For more than half a
century, the unsolved killing of a young schoolteacher and beauty queen who was
last seen at church haunted the Texas city of McAllen.
Associated
Press report continues:
But
now, nearly 56 years after the bludgeoned body of 25-year-old Irene Garza was
pulled from an irrigation canal, police have arrested the man long suspected in
her slaying: the former priest who apparently heard her final confession.
Using
a walker, a frail-looking John Bernard Feit, now 83, appeared in court
Wednesday in Phoenix after being arrested a day earlier at his home in
Scottsdale, Arizona, on a murder charge. He was jailed on US$750,000 cash bail
while he awaits transfer back to Texas.
"This
whole thing makes no sense to me because the crime in question took place in
1960," Feit said, adding that he plans to fight extradition to Texas.
Feit's
arrest followed other investigations over the years, including a grand jury
probe in 2004 that concluded there was insufficient evidence to charge him.
McAllen
police would not comment Wednesday on what evidence was gathered or presented
to the grand jury that finally brought the charge.
"The
arrest of John Feit Tuesday night is the first step in providing justice for
the murder of Ms. Irene Garza. After nearly 56 years, Ms. Garza's family and
our community will finally see that justice is served," Hidalgo County
District Attorney Ricardo Rodriguez said in a statement.
Authorities
said Garza visited Sacred Heart Catholic Church in McAllen, where Feit was a
priest, on April 16, 1960. Garza, who was Miss All South Texas Sweetheart 1958,
had planned to go to confession that evening. She never returned home.
Her
body was found days later.

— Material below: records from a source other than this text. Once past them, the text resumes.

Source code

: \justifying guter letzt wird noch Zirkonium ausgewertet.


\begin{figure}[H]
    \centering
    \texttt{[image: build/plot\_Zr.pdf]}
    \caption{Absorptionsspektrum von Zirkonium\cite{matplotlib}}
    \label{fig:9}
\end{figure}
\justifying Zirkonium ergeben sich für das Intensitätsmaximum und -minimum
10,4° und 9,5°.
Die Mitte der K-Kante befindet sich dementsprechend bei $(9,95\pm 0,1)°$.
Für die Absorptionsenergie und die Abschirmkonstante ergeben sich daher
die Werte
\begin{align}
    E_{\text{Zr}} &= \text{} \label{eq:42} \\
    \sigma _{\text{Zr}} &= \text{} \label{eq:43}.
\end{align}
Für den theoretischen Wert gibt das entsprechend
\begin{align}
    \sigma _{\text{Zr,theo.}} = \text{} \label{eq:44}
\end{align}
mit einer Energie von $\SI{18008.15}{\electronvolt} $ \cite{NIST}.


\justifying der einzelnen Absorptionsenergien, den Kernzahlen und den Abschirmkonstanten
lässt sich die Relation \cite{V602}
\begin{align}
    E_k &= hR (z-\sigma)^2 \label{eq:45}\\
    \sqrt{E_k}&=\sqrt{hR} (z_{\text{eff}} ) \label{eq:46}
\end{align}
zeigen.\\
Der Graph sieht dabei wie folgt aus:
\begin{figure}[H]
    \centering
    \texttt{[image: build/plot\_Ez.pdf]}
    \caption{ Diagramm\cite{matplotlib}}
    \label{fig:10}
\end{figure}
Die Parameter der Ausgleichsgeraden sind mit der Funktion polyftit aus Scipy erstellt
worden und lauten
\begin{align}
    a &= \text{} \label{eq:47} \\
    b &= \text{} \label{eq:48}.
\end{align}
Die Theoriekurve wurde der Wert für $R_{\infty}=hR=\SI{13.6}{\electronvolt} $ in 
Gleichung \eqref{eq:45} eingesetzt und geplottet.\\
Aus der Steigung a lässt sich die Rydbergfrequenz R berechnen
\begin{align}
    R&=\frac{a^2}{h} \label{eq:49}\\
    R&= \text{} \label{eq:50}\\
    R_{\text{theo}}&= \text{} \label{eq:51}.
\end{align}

An autopsy found that she had been raped while
unconscious and had been beaten and suffocated.
Feit
came under suspicion early on, telling police that he heard Garza's confession
— in the church rectory, not in the confessional — but denying he killed her.
Feit
later spent time at a treatment center in New Mexico for troubled priests and
after that became a supervisor and had a part in clearing priests for
assignments to parishes. Among the men Feit helped keep in ministry: child
molester James Porter, who assaulted more than 100 victims before he was
ultimately defrocked and sent to prison.
Feit
left the priesthood in 1972, married and went on to work at the Catholic
charity St. Vincent de Paul in Phoenix for a number of years, training and
recruiting volunteers and helping oversee the charity's network of food
pantries, said executive director Steve Zabilski.
He
said the charity knew about the suspicion that followed Feit surrounding the
killing but he remained an employee and Feit always denied any involvement.
Zabilski
said he was shocked by Feit's arrest "because John is one of the most kind
and caring and truly compassionate people that I've ever met. And anyone would
say that."
Among
the evidence that pointed to Feit as a suspect over the years: His portable
photographic slide viewer was found near Garza's body. Two fellow priests told
authorities Feit confessed to them. And one of them said he saw scratches on
Feit soon after Garza's disappearance.
Also,
Feit had been accused of attacking another young woman in a church in a nearby
town just weeks before Garza's death. He eventually pleaded no contest and was
fined US$500.
Garza's
family members and friends had long pushed authorities to reopen the case, and
it became an issue in the 2014 district attorney's race. Rodriguez had promised
that if elected, he would re-examine the case.
Dale
Tacheny, a tax adviser in Oklahoma City who had been a priest at a Missouri
monastery where Feit had applied to live in 1963, said that Feit had confessed
to him that he had murdered a young woman. Tacheny said it wasn't until years
later that he learned that the woman Feit had described was Garza.
He
said he eventually told authorities around 2002 and that he had wanted to
testify before the 2004 grand jury, but wasn't asked to do so by prosecutors.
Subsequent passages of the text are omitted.